Monday October 16, 2023 // Post Solar Eclipse
Yesterday was my birthday. Over dinner last night my partner (now husband as of September 21 2023!) asked me for my reflection on my thirty-third year. It was a big one when I think back: freshly back from an ancestral coming-home to Italy, newly engaged to my love of nearly a decade, I opened a shop, I closed a shop, I re-learned a lesson on holding my boundaries, I organized and produced (with the help of many invaluable hands) the most significant gathering of my life (wedding!), I got married. It was a transformative year in many ways.
And to welcome in my personal new year, on Saturday — the day of the solar eclipse in Libra, a marking of time for alchemizing old, ill-serving ways of relating — I chose to usher in a new era that shines a sparkly spotlight on building stronger friendships at an age when keeping friends, let alone making new ones, isn’t always easy: I hosted Girl Dinner. With a very small gathering of women — some old friends, some newer, some family — we together leaned into an evening for the feminine; sharing laughter, stories, and personal fears over glasses of bubbles and plates of finger foods sufficient enough to call a meal. They brought flowers from their gardens, more bubbles, homemade chocolates, farmer’s market orchids in an exquisite vintage green glass jug dug up from the yard, and in return when the candles burned low and it was time to go, I sent each of them on their way with a hug and a good old fashioned pastel pink goodie bag (but for grown-ass women).

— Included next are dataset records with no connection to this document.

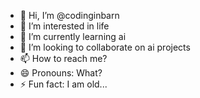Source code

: - 👋 Hi, I’m @codinginbarn
- 👀 I’m interested in life
- 🌱 I’m currently learning ai
- 💞️ I’m looking to collaborate on ai projects
- 📫 How to reach me?
- 😄 Pronouns: What?
- ⚡ Fun fact: I am old...

<!---
codinginbarn/codinginbarn is a ✨ special ✨ repository because its `README.md` (this file) appears on your GitHub profile.
You can click the Preview link to take a look at your changes.
--->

Just before composing this, I read a post on Instagram from author and group dialogue facilitator Priya Parker. In reflection on the humanitarian crisis in Palestine and Israel, she shared a social project by Wendy Macnaughton where she lugged a table and chairs down to the SF Bart station and invited strangers to sit and draw each other for one minute. They were to draw a portrait of the stranger sitting across from them using the blind contour method which allows the artist to draw using only one continuous line and without looking down at their paper. I used to bring this activity as an introductory exercise when I taught art to elementary aged students because, as Wendy Macnaughton also knows, it is about so much more than learning how to draw what you see. It’s about process, it’s about slowing down, and ultimately it’s about connection.
In Priya’s instagram post she wrote one sentence that weaved everything together — the summary of my last year reflections, the significance of sharing an evening of frivolity with friends, the solution to enduring collective grief and abolishing colonization and mending the tears of political, spiritual and social divide —
She said, “an antidote to horror is connection”, to which I would strip down further to say, “the antidote is connection”.
I have spent the past several months while the shop’s been on pause reflecting on what Hina Luna is and what it will become. Ultimately, what I’ve come to is that the intention of Hina Luna is to inspire connection — connection to our Self, to our place, to our ancestors, to our community, to the objects we choose to surround ourselves with, to connect with our sources of personal belonging and inspire a lifestyle that both pays homage to those sources and intentionally weaves them into our everyday. There are many ways to weave those connections and the avenues of beauty and creativity that I seek I also share with you as an offering of momentary relief and slowed sense of time.
So I invite us all to ask ourselves
What in my life might be cured with deeper connection?
How might I be able to relate more deeply/honestly/authentically/vulnerably?
How can I offer more understanding, more compassion, more empathy to others?
What do I require from others for them to connect more deeply to me?
What helps me to stay connected to my humanity in times of relational difference?